Determination of susceptibility to intergranular corrosion of uns 31803 type duplex stainless steel by electrochemical reactivation technique

Arıkan, Mehmet Emin
In the present work the effect of isothermal ageing treatment on the microstructure and on the localized corrosion resistance of a duplex stainless steel (DSS) was investigated. Specimens taken from a hot rolled cylindrical duplex stainless bar with 22% Cr grade were solution annealed at 1050°C and then sensitization heat treatments were conducted at 650, 725 and 800°C with duration ranging from 100 to 31622 min. The microstructural changes were examined by the light optical microscopy (LOM) and scanning electron microscopy (SEM). XRD technique and EDS analysis were used for microstructural evolution. Double Loop Electrochemical Potentiodynamic Reactivation (DLEPR) and standard weight loss immersion acid tests were performed in order to determine the degree of sensitization (DOS) to intergranular corrosion.

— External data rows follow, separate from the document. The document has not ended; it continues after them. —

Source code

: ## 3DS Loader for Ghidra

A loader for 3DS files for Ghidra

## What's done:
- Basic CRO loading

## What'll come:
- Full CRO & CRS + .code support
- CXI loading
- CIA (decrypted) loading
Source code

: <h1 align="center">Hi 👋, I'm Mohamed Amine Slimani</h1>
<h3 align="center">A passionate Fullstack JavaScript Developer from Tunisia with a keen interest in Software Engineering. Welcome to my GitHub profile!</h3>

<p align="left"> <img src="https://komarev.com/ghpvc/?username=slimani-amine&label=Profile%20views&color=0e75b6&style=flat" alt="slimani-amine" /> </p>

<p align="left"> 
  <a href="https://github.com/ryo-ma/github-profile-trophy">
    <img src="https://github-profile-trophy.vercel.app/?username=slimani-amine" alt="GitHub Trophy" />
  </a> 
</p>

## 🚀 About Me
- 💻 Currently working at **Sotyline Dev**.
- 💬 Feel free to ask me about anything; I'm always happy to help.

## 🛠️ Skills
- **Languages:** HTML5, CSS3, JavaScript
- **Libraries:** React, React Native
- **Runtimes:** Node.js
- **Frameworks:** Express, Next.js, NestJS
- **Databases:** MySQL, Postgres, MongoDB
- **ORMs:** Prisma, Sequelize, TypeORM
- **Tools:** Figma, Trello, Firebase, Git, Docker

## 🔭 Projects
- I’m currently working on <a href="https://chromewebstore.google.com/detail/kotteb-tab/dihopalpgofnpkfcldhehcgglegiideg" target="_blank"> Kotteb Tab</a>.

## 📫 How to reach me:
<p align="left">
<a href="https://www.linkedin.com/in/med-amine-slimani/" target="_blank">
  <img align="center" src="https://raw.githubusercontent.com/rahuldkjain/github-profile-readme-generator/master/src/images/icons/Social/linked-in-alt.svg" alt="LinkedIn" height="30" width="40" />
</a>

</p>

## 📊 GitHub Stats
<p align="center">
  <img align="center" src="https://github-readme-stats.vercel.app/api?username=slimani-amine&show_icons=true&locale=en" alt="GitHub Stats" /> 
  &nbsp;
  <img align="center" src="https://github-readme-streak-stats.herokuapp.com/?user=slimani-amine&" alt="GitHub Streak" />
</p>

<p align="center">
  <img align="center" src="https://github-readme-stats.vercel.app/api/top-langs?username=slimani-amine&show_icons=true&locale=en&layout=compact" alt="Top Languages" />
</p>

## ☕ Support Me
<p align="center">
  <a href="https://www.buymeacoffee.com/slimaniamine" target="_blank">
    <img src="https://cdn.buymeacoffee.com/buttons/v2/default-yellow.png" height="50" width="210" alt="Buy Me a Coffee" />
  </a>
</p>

The surfaces remained after the DLEPR test and the weight loss immersion test were also examined to observe the attack locations and their relationship with the chromium depleted zones. The degree of sensitization is measured by determining the ratio of the maximum current generated by the reactivation (reverse) scan to that of the anodic (forward) scan, (Ir/Ia) x 100. Ir is very small (less than 10-5 A/cm2) for solution annealed samples at 1050°C for 1 hr and those aged at 650°C for 100 and 316 min after the solution heat treatment, with the Ir/Ia ratios of 0.027634%, 0.033428% and 0.058928% respectively. Hence these samples were considered as unsensitized and their microstructure was composed of primary ferrite and austenite. However, Ir increased to values as high as 10-2 A/cm2 and even approached Ia for all samples aged for other temperatures and times, associated with high Ir/Ia ratios. The increased degree of sensitization can be attributed to stronger effect of chromium and molybdenum depleted areas. The microstructure was composed of primary ferrite and austenite including also sigma phase and the secondary austenite that would be responsible for the localized chromium impoverishment. The time required for sensitization was shorter in samples aged at higher temperatures. Accordingly ageing times of 1000 min at 725°C and of 316 min at 800°C were sufficient, whereas times longer than 10000 min was needed to achieve a sensitized structure at 650°C.